[Data entries]
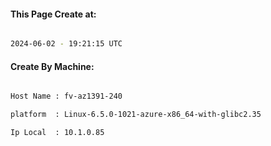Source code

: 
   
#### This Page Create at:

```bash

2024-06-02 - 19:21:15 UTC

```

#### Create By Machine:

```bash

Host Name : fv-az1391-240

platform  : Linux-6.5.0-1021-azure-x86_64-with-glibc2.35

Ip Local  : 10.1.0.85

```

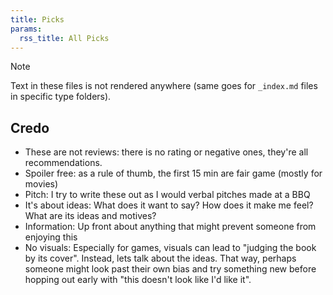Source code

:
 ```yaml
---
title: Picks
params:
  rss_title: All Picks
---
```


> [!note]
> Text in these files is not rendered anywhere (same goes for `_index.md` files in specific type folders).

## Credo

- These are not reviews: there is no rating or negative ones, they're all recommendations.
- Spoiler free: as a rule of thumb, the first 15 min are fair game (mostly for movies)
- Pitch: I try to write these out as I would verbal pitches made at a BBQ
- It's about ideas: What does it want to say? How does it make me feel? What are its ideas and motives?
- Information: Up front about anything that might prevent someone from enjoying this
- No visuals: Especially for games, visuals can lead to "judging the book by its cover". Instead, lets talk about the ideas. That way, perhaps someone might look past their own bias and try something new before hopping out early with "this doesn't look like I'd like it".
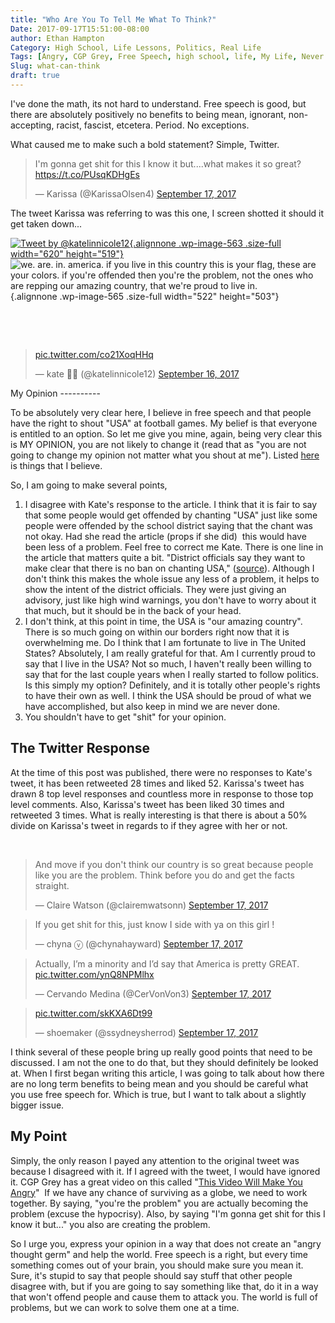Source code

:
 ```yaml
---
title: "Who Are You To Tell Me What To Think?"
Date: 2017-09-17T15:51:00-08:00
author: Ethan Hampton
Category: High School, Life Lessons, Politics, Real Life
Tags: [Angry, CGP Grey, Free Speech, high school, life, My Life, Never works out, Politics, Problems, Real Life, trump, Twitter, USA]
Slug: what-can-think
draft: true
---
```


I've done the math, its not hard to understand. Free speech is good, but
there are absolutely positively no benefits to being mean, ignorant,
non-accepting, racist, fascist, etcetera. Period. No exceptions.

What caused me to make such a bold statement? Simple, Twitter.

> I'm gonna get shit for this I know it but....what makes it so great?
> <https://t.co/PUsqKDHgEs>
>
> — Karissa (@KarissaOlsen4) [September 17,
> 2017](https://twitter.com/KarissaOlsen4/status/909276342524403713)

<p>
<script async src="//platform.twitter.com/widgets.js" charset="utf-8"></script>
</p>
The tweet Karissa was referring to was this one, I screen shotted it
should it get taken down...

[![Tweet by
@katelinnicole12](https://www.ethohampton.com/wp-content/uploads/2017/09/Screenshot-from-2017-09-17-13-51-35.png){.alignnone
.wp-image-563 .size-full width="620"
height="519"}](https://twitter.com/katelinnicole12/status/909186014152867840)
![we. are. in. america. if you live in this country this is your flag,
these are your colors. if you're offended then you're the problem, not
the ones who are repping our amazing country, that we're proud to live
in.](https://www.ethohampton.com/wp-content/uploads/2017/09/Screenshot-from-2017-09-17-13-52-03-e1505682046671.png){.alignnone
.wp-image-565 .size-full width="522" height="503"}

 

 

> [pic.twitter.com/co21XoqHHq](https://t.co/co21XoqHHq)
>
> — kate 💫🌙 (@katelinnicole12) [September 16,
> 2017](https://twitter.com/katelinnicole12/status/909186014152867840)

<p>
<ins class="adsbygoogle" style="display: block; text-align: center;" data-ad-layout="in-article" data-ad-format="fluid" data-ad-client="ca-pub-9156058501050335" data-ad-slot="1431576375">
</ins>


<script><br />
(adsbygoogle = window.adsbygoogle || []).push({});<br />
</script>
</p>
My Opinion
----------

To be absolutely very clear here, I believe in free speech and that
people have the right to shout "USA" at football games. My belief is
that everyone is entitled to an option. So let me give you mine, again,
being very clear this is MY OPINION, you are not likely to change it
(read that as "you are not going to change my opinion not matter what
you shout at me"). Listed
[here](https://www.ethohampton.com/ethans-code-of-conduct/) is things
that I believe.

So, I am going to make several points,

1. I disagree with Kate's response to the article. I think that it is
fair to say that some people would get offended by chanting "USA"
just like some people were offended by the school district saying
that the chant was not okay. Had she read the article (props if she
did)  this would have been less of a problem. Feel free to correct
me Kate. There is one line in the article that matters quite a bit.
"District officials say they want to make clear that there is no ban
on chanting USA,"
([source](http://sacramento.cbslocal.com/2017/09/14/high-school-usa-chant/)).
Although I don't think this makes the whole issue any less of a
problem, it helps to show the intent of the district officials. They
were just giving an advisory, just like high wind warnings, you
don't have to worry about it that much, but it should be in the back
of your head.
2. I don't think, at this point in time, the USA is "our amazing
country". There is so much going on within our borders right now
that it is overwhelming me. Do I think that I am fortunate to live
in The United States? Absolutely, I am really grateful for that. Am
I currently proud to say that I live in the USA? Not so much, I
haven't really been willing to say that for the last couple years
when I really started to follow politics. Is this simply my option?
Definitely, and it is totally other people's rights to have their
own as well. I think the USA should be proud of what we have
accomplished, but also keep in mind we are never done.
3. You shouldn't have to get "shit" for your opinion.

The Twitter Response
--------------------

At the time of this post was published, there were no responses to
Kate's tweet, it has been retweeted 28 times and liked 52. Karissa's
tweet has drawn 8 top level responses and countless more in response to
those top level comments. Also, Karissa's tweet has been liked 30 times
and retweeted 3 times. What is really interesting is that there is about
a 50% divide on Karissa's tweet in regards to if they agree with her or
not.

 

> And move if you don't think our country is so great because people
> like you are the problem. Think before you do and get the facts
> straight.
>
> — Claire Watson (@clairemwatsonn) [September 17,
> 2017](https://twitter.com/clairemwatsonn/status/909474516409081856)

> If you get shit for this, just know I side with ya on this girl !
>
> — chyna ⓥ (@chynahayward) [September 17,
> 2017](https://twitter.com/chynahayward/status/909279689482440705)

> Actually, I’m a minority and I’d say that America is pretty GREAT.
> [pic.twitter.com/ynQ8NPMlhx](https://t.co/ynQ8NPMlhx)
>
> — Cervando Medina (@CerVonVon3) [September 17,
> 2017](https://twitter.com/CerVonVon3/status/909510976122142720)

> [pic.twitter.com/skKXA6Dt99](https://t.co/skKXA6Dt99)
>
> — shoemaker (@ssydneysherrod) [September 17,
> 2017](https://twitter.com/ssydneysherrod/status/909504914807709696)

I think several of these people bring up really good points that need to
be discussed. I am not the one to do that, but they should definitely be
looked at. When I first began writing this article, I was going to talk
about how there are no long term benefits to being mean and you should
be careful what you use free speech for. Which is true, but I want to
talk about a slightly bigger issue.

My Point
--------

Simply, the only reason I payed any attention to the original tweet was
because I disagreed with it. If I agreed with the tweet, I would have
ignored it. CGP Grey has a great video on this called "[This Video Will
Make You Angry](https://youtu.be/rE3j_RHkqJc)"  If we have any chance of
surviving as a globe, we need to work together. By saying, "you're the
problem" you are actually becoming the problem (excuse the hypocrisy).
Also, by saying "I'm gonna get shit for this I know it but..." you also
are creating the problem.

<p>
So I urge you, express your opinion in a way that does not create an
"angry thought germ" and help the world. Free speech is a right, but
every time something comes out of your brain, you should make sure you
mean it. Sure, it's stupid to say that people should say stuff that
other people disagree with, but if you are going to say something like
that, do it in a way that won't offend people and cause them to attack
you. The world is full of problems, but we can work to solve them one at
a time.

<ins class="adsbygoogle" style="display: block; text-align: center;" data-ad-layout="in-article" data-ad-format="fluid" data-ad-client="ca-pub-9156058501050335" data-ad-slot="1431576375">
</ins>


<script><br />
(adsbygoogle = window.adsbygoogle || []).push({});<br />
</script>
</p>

...

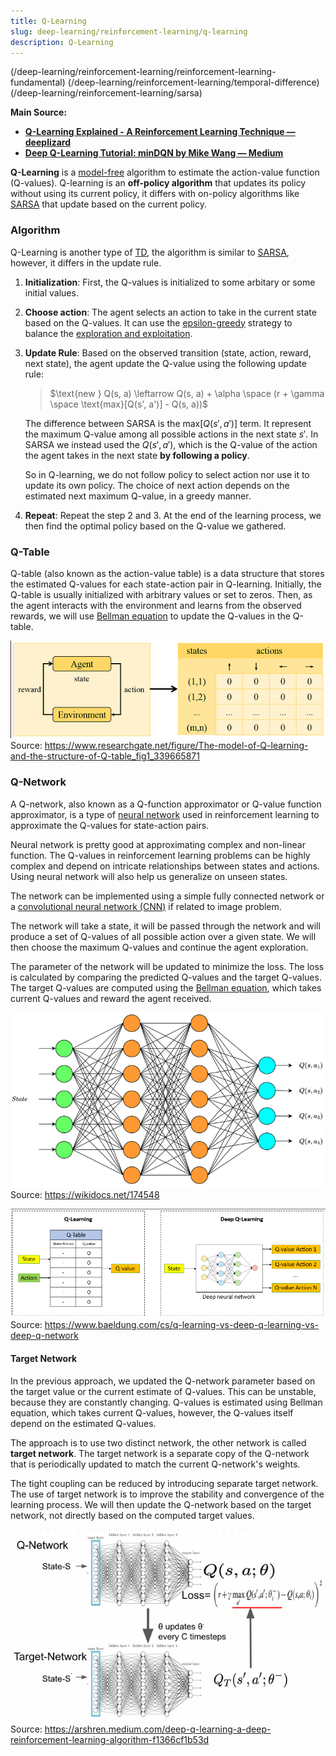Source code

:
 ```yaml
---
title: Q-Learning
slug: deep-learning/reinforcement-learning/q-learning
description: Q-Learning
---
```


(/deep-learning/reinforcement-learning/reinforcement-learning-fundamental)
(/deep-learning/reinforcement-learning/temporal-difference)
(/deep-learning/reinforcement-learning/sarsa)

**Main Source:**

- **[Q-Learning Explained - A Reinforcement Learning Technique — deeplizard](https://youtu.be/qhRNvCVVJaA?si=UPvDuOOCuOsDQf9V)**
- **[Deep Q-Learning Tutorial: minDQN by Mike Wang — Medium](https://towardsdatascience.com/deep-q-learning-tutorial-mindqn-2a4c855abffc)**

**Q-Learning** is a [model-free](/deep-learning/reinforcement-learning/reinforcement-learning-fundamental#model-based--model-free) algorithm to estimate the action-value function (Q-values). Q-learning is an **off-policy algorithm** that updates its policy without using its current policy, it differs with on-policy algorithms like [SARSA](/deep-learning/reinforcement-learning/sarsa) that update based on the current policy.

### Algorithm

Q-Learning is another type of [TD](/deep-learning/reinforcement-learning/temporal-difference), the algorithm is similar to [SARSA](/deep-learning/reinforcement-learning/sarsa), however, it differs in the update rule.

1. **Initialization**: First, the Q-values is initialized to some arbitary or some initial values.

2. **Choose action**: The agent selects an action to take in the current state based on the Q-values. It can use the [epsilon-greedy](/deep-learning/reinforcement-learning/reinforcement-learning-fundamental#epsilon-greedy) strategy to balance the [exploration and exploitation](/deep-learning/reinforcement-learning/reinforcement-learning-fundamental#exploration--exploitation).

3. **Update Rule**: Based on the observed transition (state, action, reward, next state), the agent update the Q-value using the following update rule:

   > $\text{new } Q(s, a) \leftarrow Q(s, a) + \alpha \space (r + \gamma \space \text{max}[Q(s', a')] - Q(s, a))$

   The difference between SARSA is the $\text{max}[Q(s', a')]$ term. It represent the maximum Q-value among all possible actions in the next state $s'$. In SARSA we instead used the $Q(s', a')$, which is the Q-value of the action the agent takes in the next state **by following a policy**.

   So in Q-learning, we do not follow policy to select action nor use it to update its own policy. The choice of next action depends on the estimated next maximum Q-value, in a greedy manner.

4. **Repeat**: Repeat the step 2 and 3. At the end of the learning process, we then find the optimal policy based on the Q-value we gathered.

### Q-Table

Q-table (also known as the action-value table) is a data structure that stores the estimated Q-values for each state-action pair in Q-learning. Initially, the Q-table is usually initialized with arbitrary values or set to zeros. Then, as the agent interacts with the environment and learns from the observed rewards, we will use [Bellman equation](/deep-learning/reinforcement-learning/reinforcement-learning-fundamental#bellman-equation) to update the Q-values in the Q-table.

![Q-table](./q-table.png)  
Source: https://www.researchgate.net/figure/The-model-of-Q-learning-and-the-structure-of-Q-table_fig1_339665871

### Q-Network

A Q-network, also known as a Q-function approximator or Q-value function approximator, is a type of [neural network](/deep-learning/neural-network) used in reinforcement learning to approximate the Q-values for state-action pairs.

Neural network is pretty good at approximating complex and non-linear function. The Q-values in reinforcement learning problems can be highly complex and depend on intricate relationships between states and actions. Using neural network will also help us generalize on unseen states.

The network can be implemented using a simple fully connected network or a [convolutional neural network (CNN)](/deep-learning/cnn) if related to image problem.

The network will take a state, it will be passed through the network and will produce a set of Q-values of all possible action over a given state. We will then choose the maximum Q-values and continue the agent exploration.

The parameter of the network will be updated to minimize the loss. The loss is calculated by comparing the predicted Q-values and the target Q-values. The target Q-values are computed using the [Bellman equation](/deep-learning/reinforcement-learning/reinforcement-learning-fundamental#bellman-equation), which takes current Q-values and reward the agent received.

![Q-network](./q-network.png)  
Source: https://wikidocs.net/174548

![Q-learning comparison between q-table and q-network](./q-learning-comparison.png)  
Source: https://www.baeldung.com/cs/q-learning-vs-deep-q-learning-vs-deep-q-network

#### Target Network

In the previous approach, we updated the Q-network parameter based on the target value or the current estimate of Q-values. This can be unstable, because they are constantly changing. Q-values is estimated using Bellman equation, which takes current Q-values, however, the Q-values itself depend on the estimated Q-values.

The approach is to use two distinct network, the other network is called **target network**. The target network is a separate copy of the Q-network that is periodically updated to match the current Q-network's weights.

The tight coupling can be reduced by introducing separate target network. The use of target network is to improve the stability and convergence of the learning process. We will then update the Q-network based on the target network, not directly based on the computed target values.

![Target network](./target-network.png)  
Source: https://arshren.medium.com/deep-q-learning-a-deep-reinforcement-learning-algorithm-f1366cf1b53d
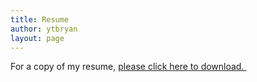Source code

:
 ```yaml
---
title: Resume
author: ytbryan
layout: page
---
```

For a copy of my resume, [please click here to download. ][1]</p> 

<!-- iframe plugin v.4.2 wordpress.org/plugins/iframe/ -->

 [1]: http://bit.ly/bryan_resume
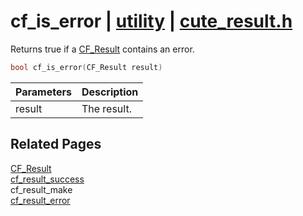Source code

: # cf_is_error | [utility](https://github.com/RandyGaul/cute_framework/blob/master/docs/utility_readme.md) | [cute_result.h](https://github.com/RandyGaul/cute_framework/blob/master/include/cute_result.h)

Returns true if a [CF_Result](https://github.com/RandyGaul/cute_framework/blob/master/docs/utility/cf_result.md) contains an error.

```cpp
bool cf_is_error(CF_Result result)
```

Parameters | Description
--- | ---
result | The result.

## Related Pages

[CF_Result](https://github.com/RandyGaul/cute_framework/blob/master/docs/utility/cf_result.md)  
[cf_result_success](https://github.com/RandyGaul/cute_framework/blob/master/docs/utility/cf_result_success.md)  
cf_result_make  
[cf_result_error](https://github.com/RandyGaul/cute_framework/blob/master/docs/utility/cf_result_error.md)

▸ **EXERCISE PROMPT**
Whenever a line of the data above holds the word "chanting", it counts once; report the total number of such lines and nothing more.

▸ **OUTPUT FOR THIS EXERCISE**
2